■ BRIEF
Filter these entries down to the lines that hold the word "Step", and show each of them.

(PROVIDED MATERIAL)

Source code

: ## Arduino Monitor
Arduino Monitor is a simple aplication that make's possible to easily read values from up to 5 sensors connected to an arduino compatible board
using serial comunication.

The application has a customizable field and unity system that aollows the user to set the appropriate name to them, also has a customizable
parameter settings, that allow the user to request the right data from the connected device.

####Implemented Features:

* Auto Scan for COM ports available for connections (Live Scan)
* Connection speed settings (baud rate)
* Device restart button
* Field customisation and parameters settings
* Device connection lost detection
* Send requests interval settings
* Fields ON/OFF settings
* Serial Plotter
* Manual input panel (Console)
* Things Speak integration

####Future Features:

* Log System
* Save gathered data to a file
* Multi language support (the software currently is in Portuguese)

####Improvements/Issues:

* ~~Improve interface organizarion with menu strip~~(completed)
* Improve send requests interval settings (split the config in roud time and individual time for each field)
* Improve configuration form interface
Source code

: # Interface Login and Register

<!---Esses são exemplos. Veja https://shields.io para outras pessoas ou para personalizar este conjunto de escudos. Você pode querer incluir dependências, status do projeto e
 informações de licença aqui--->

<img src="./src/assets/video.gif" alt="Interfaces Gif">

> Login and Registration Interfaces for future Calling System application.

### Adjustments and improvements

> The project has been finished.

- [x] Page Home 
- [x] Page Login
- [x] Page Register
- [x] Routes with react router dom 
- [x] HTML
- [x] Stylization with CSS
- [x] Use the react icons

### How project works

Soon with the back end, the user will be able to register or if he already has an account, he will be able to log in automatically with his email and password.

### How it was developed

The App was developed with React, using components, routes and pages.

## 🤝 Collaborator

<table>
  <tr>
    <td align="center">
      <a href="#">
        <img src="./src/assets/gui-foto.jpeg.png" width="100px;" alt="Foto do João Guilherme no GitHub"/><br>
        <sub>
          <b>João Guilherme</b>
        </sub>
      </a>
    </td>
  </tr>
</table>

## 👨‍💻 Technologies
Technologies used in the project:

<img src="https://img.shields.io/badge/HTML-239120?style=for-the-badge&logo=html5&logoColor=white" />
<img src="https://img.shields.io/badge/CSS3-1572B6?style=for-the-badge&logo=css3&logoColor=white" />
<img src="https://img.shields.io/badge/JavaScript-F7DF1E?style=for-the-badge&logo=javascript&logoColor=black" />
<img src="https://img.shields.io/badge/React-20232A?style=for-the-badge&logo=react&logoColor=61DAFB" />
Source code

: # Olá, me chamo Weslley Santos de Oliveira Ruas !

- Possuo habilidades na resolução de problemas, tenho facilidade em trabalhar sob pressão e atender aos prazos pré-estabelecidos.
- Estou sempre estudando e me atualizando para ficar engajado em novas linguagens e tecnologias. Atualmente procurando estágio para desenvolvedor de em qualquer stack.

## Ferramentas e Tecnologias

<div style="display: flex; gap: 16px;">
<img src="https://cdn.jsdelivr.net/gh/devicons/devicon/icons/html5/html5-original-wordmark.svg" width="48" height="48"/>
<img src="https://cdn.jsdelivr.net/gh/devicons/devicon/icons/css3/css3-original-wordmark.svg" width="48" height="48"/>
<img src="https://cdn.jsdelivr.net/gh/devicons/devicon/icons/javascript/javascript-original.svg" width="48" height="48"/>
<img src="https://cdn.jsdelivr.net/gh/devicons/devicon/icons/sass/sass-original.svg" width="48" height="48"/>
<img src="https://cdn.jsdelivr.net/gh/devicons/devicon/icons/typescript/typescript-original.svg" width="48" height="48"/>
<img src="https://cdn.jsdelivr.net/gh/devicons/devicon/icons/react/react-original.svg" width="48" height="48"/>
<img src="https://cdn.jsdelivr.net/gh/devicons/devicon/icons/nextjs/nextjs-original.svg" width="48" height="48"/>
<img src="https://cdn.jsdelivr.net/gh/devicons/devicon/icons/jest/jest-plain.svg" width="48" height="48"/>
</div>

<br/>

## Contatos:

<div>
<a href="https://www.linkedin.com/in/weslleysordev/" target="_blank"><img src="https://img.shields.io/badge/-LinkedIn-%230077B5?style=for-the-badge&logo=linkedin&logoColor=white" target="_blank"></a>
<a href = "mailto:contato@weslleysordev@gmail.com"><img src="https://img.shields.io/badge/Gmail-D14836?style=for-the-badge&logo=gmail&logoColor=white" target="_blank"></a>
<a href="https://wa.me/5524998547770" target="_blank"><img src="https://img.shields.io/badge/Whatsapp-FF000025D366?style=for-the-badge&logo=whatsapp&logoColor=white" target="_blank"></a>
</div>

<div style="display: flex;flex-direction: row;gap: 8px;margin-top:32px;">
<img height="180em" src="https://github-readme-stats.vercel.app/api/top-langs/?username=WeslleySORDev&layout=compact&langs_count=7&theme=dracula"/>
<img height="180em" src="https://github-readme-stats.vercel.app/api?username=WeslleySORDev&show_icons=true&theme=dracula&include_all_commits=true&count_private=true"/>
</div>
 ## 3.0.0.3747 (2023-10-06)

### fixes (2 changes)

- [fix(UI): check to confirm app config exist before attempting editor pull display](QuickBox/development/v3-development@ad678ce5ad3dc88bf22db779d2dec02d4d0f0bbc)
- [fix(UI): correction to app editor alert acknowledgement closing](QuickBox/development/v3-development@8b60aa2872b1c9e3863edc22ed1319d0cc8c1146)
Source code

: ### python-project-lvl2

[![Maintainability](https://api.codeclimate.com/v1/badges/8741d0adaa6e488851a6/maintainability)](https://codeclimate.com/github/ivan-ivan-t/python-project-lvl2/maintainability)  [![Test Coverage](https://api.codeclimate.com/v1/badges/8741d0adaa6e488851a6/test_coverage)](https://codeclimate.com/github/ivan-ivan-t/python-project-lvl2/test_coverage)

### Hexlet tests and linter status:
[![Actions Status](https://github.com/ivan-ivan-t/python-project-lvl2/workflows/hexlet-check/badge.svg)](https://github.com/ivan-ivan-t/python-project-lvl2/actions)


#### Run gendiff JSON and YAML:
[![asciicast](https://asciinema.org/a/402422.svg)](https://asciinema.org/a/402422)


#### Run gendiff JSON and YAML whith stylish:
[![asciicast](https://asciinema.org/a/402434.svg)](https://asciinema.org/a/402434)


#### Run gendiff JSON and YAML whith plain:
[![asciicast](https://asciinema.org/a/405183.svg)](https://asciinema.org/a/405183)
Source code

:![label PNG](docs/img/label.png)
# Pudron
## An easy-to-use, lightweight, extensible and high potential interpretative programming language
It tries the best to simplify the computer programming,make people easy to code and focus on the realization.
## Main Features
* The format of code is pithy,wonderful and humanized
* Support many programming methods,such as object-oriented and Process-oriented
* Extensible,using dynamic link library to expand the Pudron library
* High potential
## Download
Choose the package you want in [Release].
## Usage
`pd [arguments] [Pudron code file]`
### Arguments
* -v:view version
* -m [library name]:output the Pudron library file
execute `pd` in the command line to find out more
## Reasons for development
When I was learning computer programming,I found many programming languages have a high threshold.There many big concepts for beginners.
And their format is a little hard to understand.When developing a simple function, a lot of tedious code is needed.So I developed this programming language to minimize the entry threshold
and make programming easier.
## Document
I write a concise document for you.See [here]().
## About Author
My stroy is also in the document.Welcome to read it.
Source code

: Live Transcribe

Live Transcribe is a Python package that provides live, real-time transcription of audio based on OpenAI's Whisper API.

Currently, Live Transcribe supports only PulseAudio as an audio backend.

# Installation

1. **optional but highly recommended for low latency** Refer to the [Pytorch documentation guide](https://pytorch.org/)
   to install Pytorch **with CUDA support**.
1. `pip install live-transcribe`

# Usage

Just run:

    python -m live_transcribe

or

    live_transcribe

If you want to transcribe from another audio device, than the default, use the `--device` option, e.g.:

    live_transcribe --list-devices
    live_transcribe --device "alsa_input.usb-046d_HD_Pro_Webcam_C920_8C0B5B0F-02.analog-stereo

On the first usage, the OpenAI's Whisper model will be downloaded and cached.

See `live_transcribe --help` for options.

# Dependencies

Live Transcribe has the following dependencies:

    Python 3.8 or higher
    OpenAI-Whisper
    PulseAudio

(End PROVIDED MATERIAL)
(PROVIDED MATERIAL)

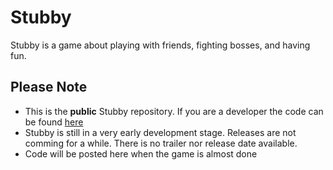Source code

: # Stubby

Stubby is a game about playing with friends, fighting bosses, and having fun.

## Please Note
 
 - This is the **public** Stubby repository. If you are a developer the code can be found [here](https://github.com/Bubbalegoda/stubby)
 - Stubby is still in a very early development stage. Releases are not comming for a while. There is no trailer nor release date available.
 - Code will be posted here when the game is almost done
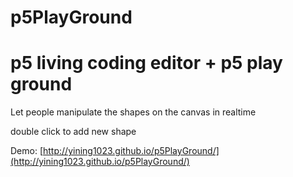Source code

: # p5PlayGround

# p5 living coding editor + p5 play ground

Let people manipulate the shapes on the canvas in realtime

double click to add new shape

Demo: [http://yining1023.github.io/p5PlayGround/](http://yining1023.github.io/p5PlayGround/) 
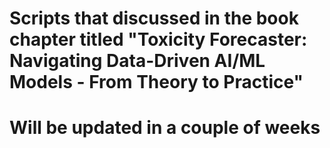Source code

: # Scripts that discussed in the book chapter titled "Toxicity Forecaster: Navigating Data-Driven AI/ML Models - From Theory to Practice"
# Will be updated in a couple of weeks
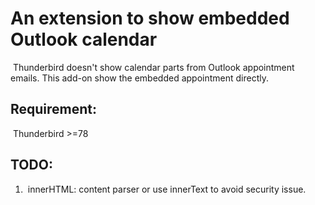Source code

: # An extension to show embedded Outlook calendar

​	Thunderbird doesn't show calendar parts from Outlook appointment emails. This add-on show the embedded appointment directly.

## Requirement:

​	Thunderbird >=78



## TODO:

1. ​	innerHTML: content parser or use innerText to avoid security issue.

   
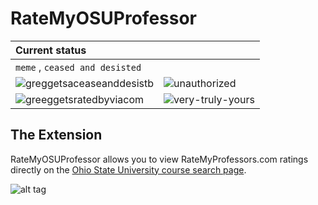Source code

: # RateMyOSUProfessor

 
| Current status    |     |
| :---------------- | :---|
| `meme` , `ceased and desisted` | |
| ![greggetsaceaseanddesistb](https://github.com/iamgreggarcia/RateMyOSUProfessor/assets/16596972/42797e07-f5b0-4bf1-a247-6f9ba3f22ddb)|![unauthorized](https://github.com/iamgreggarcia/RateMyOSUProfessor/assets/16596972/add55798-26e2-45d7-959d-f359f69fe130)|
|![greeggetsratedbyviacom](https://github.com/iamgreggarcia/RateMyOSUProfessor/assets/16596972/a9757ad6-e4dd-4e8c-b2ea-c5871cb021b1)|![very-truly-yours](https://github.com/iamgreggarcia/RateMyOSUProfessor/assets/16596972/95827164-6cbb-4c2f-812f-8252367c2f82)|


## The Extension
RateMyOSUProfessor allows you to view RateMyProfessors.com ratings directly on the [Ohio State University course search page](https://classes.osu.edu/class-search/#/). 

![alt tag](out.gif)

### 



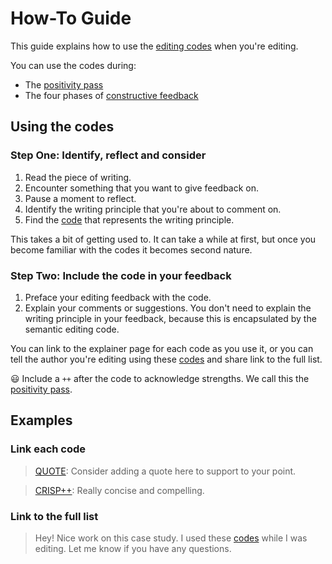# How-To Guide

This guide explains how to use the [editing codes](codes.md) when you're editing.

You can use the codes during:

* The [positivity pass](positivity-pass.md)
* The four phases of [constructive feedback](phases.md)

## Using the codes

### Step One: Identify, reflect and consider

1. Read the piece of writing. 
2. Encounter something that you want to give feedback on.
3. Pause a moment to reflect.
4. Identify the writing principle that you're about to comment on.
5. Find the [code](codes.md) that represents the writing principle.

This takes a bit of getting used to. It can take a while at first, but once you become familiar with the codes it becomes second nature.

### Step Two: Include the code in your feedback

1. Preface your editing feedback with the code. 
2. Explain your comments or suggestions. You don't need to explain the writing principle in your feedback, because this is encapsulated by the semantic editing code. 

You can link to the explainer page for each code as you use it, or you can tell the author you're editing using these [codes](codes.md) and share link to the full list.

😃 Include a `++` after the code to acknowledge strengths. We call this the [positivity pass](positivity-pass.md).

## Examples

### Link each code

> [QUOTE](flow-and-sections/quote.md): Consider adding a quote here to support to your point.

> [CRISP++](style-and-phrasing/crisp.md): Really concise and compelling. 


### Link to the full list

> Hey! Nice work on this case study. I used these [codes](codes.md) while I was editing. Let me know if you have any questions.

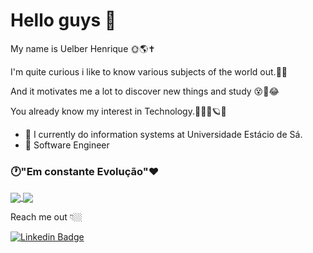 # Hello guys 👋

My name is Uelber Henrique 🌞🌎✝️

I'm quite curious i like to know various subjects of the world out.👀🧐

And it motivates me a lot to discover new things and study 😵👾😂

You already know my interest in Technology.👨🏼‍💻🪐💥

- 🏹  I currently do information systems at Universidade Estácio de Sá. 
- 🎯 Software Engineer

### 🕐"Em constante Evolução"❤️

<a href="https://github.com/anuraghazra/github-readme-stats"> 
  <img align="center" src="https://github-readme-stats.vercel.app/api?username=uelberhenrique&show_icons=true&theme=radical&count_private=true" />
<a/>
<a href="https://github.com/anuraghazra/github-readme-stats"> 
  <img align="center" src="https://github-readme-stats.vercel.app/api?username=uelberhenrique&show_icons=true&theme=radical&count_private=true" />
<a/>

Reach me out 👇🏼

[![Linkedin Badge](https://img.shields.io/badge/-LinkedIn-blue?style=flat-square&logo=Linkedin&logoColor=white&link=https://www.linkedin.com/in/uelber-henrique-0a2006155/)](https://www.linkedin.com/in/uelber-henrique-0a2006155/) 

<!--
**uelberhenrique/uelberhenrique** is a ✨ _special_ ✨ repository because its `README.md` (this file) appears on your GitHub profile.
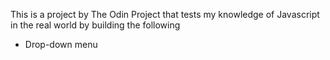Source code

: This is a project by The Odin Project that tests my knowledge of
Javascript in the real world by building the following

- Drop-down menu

(End PROVIDED MATERIAL)

■ SOLUTION TO THE EXERCISE
### Step One: Identify, reflect and consider
### Step Two: Include the code in your feedback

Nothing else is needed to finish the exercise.